Zidentyfikowano zabójcę Litwinienki?
Brytyjska policja zidentyfikowała
mężczyznę, który jej zdaniem otruł byłego rosyjskiego agenta
Aleksandra Litwinienkę - poinformował brytyjski dziennik
"Times".
20.01.2007 | aktual.: 20.01.2007 09:27
Według "Timesa", domniemanego mordercę zarejestrowały 1 listopada kamery na lotnisku Heathrow, kiedy przylatywał do Wielkiej Brytanii, by zabić Litwinienkę. Właśnie tego dnia Litwinienko zachorował.
Przyjaciele Litwinienki twierdzą, że zabił go płatny zabójca wynajęty przez Kreml.
Jak pisze "Times", domniemany morderca przyleciał do Londynu z fałszywym paszportem i podobno wsypał truciznę do filiżanki herbaty, którą zrobił Litwinience w pokoju hotelowym. Litwinienko zdążył ponoć przed śmiercią 23 listopada przekazać policji najważniejsze szczegóły dotyczące podejrzanego.
Policja nie opublikowała zdjęć podejrzanego, ale "opisano go jako potężnie zbudowanego mężczyznę po 30-tce o charakterystycznych środkowoazjatyckich rysach i krótko obciętych, ciemnych włosach" - pisze "Times". Podobno leciał tym samym samolotem co Dmitrij Kowtun, rosyjski biznesmen, z którym Litwinienko spotkał się także 1 listopada.

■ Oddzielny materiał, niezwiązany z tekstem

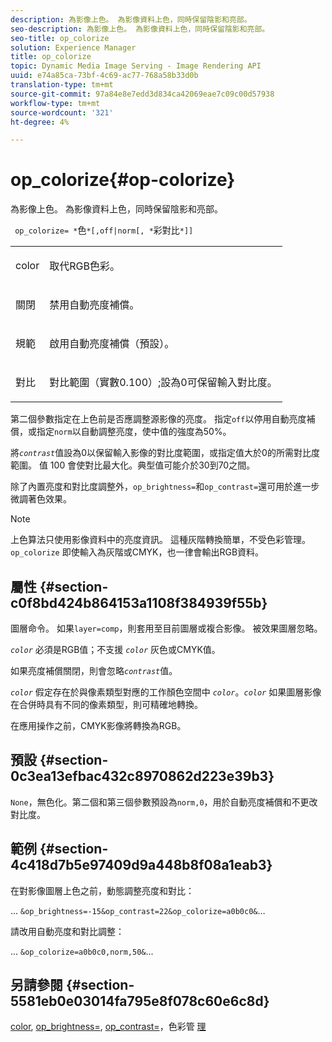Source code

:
 ```yaml
---
description: 為影像上色。 為影像資料上色，同時保留陰影和亮部。
seo-description: 為影像上色。 為影像資料上色，同時保留陰影和亮部。
seo-title: op_colorize
solution: Experience Manager
title: op_colorize
topic: Dynamic Media Image Serving - Image Rendering API
uuid: e74a85ca-73bf-4c69-ac77-768a58b33d0b
translation-type: tm+mt
source-git-commit: 97a84e8e7edd3d834ca42069eae7c09c00d57938
workflow-type: tm+mt
source-wordcount: '321'
ht-degree: 4%

---
```



# op_colorize{#op-colorize}

為影像上色。 為影像資料上色，同時保留陰影和亮部。

` op_colorize= *`色`*[,off|norm[, *`彩對比`*]]`

<table id="simpletable_768D6CDF3F734E7F89DC7AB2EAAC0C77"> 
 <tr class="strow"> 
  <td class="stentry"> <p> <span class="varname"> color </span> </p> </td> 
  <td class="stentry"> <p>取代RGB色彩。 </p> </td> 
 </tr> 
 <tr class="strow"> 
  <td class="stentry"> <p> <span class="codeph"> 關閉 </span> </p> </td> 
  <td class="stentry"> <p>禁用自動亮度補償。 </p> </td> 
 </tr> 
 <tr class="strow"> 
  <td class="stentry"> <p> <span class="codeph"> 規範  </span> </p> </td> 
  <td class="stentry"> <p>啟用自動亮度補償（預設）。 </p> </td> 
 </tr> 
 <tr class="strow"> 
  <td class="stentry"> <p> <span class="varname"> 對比 </span> </p> </td> 
  <td class="stentry"> <p>對比範圍（實數0.100）;設為0可保留輸入對比度。 </p> </td> 
 </tr> 
</table>

第二個參數指定在上色前是否應調整源影像的亮度。 指定`off`以停用自動亮度補償，或指定`norm`以自動調整亮度，使中值的強度為50%。

將&#x200B;*`contrast`*&#x200B;值設為0以保留輸入影像的對比度範圍，或指定值大於0的所需對比度範圍。 值 100 會使對比最大化。典型值可能介於30到70之間。

除了內置亮度和對比度調整外，`op_brightness=`和`op_contrast=`還可用於進一步微調著色效果。

>[!NOTE]
>
>上色算法只使用影像資料中的亮度資訊。 這種灰階轉換簡單，不受色彩管理。 `op_colorize` 即使輸入為灰階或CMYK，也一律會輸出RGB資料。

## 屬性 {#section-c0f8bd424b864153a1108f384939f55b}

圖層命令。 如果`layer=comp`，則套用至目前圖層或複合影像。 被效果圖層忽略。

*`color`* 必須是RGB值；不支援 *`color`* 灰色或CMYK值。

如果亮度補償關閉，則會忽略&#x200B;*`contrast`*&#x200B;值。

*`color`* 假定存在於與像素類型對應的工作顏色空間中 *`color`*。*`color`* 如果圖層影像在合併時具有不同的像素類型，則可精確地轉換。

在應用操作之前，CMYK影像將轉換為RGB。

## 預設 {#section-0c3ea13efbac432c8970862d223e39b3}

`None`，無色化。第二個和第三個參數預設為`norm,0`，用於自動亮度補償和不更改對比度。

## 範例 {#section-4c418d7b5e97409d9a448b8f08a1eab3}

在對影像圖層上色之前，動態調整亮度和對比：

… `&op_brightness=-15&op_contrast=22&op_colorize=a0b0c0&`…

請改用自動亮度和對比調整：

... `&op_colorize=a0b0c0,norm,50&`...

## 另請參閱 {#section-5581eb0e03014fa795e8f078c60e6c8d}

[color](/help/aem-is-ir-api/is-api/http-ref/image-serving-api-ref/c-http-protocol-reference/c-data-types/r-is-http-color.md),  [op_brightness=](../../../../../is-api/http-ref/image-serving-api-ref/c-http-protocol-reference/c-command-reference/r-op-brightness.md#reference-edf79dc41ae5411c80bec3ee3731c58a),  [op_contrast=](../../../../../is-api/http-ref/image-serving-api-ref/c-http-protocol-reference/c-command-reference/r-op-contrast.md#reference-b26dfa9869fd43bebea0fbb8e9fe743d)，色彩管 [理](../../../../../is-api/http-ref/image-serving-api-ref/c-http-protocol-reference/c-syntax-and-features/r-color-management.md#reference-c7e4a72d589145189f7e4bcb6b4544d7)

Były agent KBG i przyjaciel Litwinienki Oleg Gordijewski, który ściśle współpracował z policją w trakcie śledztwa, powiedział, że podejrzany użył prawdopodobnie litewskiego lub słowackiego paszportu. Nie zameldował się przy użyciu tego paszportu w żadnym londyńskim hotelu i wyjechał używając innego paszportu - dodał.
Były agent FSB Aleksandr Litwinienko, który w 2000 roku zbiegł do Wielkiej Brytanii, zmarł 23 listopada w Londynie w wyniku otrucia polonem 210. Przed śmiercią oskarżył o zlecenie zabójstwa prezydenta Rosji Władimira Putina.